* **Directions**: Reproduce only the lines that run from the line containing "- ✅ 敌人数据能正确添加到字典" to the end of the entries below, exactly as they stand.

### Data excerpts

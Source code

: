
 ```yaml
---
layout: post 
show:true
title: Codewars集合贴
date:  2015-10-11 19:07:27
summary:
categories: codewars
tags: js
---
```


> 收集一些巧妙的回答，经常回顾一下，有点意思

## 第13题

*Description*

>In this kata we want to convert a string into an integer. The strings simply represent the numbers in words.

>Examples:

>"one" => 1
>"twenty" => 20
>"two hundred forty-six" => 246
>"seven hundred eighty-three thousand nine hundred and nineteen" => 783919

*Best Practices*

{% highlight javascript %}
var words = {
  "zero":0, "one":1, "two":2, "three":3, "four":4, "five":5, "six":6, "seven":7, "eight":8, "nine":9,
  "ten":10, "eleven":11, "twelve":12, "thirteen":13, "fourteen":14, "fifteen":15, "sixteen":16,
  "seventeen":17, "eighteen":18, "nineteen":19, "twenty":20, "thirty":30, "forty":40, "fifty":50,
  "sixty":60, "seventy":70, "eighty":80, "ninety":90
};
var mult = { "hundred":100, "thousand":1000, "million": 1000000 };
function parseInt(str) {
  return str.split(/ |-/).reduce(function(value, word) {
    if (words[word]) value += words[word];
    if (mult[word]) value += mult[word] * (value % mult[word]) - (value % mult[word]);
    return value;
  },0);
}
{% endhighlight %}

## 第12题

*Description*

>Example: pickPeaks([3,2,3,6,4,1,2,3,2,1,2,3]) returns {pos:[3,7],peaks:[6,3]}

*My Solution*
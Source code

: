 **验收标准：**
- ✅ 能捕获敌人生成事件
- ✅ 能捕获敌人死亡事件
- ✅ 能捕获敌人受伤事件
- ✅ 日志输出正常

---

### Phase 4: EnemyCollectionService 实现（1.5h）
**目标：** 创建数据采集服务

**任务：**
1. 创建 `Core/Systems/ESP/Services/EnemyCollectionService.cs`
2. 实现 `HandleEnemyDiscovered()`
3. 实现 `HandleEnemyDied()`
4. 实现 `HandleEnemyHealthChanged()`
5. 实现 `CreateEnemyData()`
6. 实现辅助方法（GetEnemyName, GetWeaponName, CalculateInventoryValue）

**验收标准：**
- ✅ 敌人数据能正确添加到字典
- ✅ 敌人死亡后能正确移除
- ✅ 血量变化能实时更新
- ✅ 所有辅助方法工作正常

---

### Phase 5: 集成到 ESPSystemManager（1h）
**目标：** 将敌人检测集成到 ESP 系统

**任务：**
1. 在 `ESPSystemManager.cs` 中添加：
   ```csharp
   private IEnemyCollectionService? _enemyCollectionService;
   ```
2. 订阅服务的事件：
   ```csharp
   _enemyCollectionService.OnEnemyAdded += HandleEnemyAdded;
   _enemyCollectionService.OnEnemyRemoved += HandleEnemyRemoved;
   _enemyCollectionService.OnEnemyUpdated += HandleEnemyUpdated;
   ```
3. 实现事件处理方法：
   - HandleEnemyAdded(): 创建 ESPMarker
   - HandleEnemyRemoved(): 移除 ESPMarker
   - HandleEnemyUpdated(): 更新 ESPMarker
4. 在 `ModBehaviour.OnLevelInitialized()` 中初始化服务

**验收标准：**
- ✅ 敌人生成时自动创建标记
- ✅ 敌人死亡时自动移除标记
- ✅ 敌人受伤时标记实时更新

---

######

* **Solution to this exercise**:
- ✅ 敌人数据能正确添加到字典
- ✅ 敌人死亡后能正确移除
- ✅ 血量变化能实时更新
- ✅ 所有辅助方法工作正常

---

### Phase 5: 集成到 ESPSystemManager（1h）
**目标：** 将敌人检测集成到 ESP 系统

**任务：**
1. 在 `ESPSystemManager.cs` 中添加：
   ```csharp
   private IEnemyCollectionService? _enemyCollectionService;
   ```
2. 订阅服务的事件：
   ```csharp
   _enemyCollectionService.OnEnemyAdded += HandleEnemyAdded;
   _enemyCollectionService.OnEnemyRemoved += HandleEnemyRemoved;
   _enemyCollectionService.OnEnemyUpdated += HandleEnemyUpdated;
   ```
3. 实现事件处理方法：
   - HandleEnemyAdded(): 创建 ESPMarker
   - HandleEnemyRemoved(): 移除 ESPMarker
   - HandleEnemyUpdated(): 更新 ESPMarker
4. 在 `ModBehaviour.OnLevelInitialized()` 中初始化服务

**验收标准：**
- ✅ 敌人生成时自动创建标记
- ✅ 敌人死亡时自动移除标记
- ✅ 敌人受伤时标记实时更新

---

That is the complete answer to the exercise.